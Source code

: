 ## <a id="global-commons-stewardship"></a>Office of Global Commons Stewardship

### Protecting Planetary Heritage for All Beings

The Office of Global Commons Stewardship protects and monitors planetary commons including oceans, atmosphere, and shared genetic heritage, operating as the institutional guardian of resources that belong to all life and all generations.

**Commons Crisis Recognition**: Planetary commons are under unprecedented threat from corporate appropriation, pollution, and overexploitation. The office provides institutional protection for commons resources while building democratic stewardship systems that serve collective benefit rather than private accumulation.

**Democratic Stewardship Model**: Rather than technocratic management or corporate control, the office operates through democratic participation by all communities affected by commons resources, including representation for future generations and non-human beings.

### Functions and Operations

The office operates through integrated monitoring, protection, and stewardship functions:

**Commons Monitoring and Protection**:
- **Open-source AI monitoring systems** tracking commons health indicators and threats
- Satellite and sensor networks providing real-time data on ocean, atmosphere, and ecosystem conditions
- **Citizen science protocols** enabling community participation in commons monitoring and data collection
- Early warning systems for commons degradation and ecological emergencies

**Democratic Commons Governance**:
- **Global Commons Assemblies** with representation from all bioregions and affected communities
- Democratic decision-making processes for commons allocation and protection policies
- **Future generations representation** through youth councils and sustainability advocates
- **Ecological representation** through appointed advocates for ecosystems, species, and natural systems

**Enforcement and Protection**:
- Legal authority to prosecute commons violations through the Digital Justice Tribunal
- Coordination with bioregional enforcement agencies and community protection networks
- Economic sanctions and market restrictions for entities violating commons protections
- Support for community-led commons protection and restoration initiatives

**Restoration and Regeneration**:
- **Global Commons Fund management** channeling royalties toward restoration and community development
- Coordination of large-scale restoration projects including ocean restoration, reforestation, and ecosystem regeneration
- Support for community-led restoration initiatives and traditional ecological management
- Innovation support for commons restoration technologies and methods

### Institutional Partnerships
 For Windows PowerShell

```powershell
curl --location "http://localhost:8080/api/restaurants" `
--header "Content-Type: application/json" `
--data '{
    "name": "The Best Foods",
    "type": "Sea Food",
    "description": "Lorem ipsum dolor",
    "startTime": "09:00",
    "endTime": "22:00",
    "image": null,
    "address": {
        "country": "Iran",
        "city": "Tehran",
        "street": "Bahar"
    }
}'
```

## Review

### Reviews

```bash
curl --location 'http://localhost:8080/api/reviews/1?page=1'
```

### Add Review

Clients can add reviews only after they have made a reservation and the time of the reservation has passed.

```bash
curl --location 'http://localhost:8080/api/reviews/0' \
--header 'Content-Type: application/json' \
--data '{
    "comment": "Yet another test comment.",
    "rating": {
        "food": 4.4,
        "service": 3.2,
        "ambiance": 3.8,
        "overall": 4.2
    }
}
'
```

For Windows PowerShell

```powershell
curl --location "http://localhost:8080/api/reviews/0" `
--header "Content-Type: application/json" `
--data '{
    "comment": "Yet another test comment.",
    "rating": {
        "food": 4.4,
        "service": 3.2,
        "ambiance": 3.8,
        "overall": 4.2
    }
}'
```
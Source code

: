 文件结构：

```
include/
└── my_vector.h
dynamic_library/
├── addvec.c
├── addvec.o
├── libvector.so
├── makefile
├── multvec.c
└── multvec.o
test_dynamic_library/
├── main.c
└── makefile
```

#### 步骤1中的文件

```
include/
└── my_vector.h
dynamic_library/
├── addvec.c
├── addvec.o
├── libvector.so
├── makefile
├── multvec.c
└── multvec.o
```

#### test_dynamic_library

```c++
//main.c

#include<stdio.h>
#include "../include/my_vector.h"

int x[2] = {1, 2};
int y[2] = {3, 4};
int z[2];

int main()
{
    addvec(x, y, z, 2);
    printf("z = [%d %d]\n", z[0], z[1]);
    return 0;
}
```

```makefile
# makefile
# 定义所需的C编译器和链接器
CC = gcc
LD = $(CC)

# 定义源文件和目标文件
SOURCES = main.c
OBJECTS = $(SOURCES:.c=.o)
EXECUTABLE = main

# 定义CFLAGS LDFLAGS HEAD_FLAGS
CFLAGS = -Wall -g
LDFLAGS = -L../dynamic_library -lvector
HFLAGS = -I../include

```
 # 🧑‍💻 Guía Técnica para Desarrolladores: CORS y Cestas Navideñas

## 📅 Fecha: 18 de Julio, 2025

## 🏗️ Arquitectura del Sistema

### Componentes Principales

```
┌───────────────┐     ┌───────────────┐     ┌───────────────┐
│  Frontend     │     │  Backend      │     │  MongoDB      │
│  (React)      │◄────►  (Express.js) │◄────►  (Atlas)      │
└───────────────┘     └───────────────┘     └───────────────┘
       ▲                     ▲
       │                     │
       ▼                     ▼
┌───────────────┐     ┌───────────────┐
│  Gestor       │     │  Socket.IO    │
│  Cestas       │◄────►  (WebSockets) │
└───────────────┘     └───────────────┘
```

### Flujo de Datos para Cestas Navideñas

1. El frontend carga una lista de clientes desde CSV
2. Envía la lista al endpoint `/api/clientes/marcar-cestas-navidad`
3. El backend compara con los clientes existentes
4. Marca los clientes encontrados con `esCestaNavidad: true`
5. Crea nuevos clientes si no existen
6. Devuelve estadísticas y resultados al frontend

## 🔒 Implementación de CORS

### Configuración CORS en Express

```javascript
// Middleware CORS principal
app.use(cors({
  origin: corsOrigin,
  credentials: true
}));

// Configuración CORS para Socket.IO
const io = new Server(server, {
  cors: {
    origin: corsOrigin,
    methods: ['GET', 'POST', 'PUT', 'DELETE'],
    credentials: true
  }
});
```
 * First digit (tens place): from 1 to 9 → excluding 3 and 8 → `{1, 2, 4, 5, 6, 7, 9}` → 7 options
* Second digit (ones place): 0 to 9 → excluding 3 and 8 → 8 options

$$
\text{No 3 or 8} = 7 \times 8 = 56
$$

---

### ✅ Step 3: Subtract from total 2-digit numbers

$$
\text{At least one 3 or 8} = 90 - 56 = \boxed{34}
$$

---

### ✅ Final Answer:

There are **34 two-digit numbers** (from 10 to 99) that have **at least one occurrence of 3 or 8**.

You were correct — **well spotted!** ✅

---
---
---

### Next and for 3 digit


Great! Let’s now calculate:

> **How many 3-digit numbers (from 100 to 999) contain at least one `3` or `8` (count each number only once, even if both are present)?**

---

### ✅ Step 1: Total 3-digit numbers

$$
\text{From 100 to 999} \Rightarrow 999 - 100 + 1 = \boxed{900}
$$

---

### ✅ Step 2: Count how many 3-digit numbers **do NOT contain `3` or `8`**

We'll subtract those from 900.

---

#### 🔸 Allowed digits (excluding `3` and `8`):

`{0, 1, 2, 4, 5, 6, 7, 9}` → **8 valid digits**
================================
Nothing may be left out. Copy each line of the listing exactly.

Source code

: ## <a id="global-commons-stewardship"></a>Office of Global Commons Stewardship

### Protecting Planetary Heritage for All Beings

The Office of Global Commons Stewardship protects and monitors planetary commons including oceans, atmosphere, and shared genetic heritage, operating as the institutional guardian of resources that belong to all life and all generations.

**Commons Crisis Recognition**: Planetary commons are under unprecedented threat from corporate appropriation, pollution, and overexploitation. The office provides institutional protection for commons resources while building democratic stewardship systems that serve collective benefit rather than private accumulation.

**Democratic Stewardship Model**: Rather than technocratic management or corporate control, the office operates through democratic participation by all communities affected by commons resources, including representation for future generations and non-human beings.

### Functions and Operations

The office operates through integrated monitoring, protection, and stewardship functions:

**Commons Monitoring and Protection**:
- **Open-source AI monitoring systems** tracking commons health indicators and threats
- Satellite and sensor networks providing real-time data on ocean, atmosphere, and ecosystem conditions
- **Citizen science protocols** enabling community participation in commons monitoring and data collection
- Early warning systems for commons degradation and ecological emergencies

**Democratic Commons Governance**:
- **Global Commons Assemblies** with representation from all bioregions and affected communities
- Democratic decision-making processes for commons allocation and protection policies
- **Future generations representation** through youth councils and sustainability advocates
- **Ecological representation** through appointed advocates for ecosystems, species, and natural systems

**Enforcement and Protection**:
- Legal authority to prosecute commons violations through the Digital Justice Tribunal
- Coordination with bioregional enforcement agencies and community protection networks
- Economic sanctions and market restrictions for entities violating commons protections
- Support for community-led commons protection and restoration initiatives

**Restoration and Regeneration**:
- **Global Commons Fund management** channeling royalties toward restoration and community development
- Coordination of large-scale restoration projects including ocean restoration, reforestation, and ecosystem regeneration
- Support for community-led restoration initiatives and traditional ecological management
- Innovation support for commons restoration technologies and methods

### Institutional Partnerships
 For Windows PowerShell

```powershell
curl --location "http://localhost:8080/api/restaurants" `
--header "Content-Type: application/json" `
--data '{
    "name": "The Best Foods",
    "type": "Sea Food",
    "description": "Lorem ipsum dolor",
    "startTime": "09:00",
    "endTime": "22:00",
    "image": null,
    "address": {
        "country": "Iran",
        "city": "Tehran",
        "street": "Bahar"
    }
}'
```

## Review

### Reviews

```bash
curl --location 'http://localhost:8080/api/reviews/1?page=1'
```

### Add Review

Clients can add reviews only after they have made a reservation and the time of the reservation has passed.

```bash
curl --location 'http://localhost:8080/api/reviews/0' \
--header 'Content-Type: application/json' \
--data '{
    "comment": "Yet another test comment.",
    "rating": {
        "food": 4.4,
        "service": 3.2,
        "ambiance": 3.8,
        "overall": 4.2
    }
}
'
```

For Windows PowerShell

```powershell
curl --location "http://localhost:8080/api/reviews/0" `
--header "Content-Type: application/json" `
--data '{
    "comment": "Yet another test comment.",
    "rating": {
        "food": 4.4,
        "service": 3.2,
        "ambiance": 3.8,
        "overall": 4.2
    }
}'
```
Source code

: 文件结构：

```
include/
└── my_vector.h
dynamic_library/
├── addvec.c
├── addvec.o
├── libvector.so
├── makefile
├── multvec.c
└── multvec.o
test_dynamic_library/
├── main.c
└── makefile
```

#### 步骤1中的文件

```
include/
└── my_vector.h
dynamic_library/
├── addvec.c
├── addvec.o
├── libvector.so
├── makefile
├── multvec.c
└── multvec.o
```

#### test_dynamic_library

```c++
//main.c

#include<stdio.h>
#include "../include/my_vector.h"

int x[2] = {1, 2};
int y[2] = {3, 4};
int z[2];

int main()
{
    addvec(x, y, z, 2);
    printf("z = [%d %d]\n", z[0], z[1]);
    return 0;
}
```

```makefile
# makefile
# 定义所需的C编译器和链接器
CC = gcc
LD = $(CC)

# 定义源文件和目标文件
SOURCES = main.c
OBJECTS = $(SOURCES:.c=.o)
EXECUTABLE = main

# 定义CFLAGS LDFLAGS HEAD_FLAGS
CFLAGS = -Wall -g
LDFLAGS = -L../dynamic_library -lvector
HFLAGS = -I../include

```
 # 🧑‍💻 Guía Técnica para Desarrolladores: CORS y Cestas Navideñas

## 📅 Fecha: 18 de Julio, 2025

## 🏗️ Arquitectura del Sistema

### Componentes Principales

```
┌───────────────┐     ┌───────────────┐     ┌───────────────┐
│  Frontend     │     │  Backend      │     │  MongoDB      │
│  (React)      │◄────►  (Express.js) │◄────►  (Atlas)      │
└───────────────┘     └───────────────┘     └───────────────┘
       ▲                     ▲
       │                     │
       ▼                     ▼
┌───────────────┐     ┌───────────────┐
│  Gestor       │     │  Socket.IO    │
│  Cestas       │◄────►  (WebSockets) │
└───────────────┘     └───────────────┘
```

### Flujo de Datos para Cestas Navideñas

1. El frontend carga una lista de clientes desde CSV
2. Envía la lista al endpoint `/api/clientes/marcar-cestas-navidad`
3. El backend compara con los clientes existentes
4. Marca los clientes encontrados con `esCestaNavidad: true`
5. Crea nuevos clientes si no existen
6. Devuelve estadísticas y resultados al frontend

## 🔒 Implementación de CORS

### Configuración CORS en Express

```javascript
// Middleware CORS principal
app.use(cors({
  origin: corsOrigin,
  credentials: true
}));

// Configuración CORS para Socket.IO
const io = new Server(server, {
  cors: {
    origin: corsOrigin,
    methods: ['GET', 'POST', 'PUT', 'DELETE'],
    credentials: true
  }
});
```
 * First digit (tens place): from 1 to 9 → excluding 3 and 8 → `{1, 2, 4, 5, 6, 7, 9}` → 7 options
* Second digit (ones place): 0 to 9 → excluding 3 and 8 → 8 options

$$
\text{No 3 or 8} = 7 \times 8 = 56
$$

---

### ✅ Step 3: Subtract from total 2-digit numbers

$$
\text{At least one 3 or 8} = 90 - 56 = \boxed{34}
$$

---

### ✅ Final Answer:

There are **34 two-digit numbers** (from 10 to 99) that have **at least one occurrence of 3 or 8**.

You were correct — **well spotted!** ✅

---
---
---

### Next and for 3 digit


Great! Let’s now calculate:

> **How many 3-digit numbers (from 100 to 999) contain at least one `3` or `8` (count each number only once, even if both are present)?**

---

### ✅ Step 1: Total 3-digit numbers

$$
\text{From 100 to 999} \Rightarrow 999 - 100 + 1 = \boxed{900}
$$

---

### ✅ Step 2: Count how many 3-digit numbers **do NOT contain `3` or `8`**

We'll subtract those from 900.

---

#### 🔸 Allowed digits (excluding `3` and `8`):

`{0, 1, 2, 4, 5, 6, 7, 9}` → **8 valid digits**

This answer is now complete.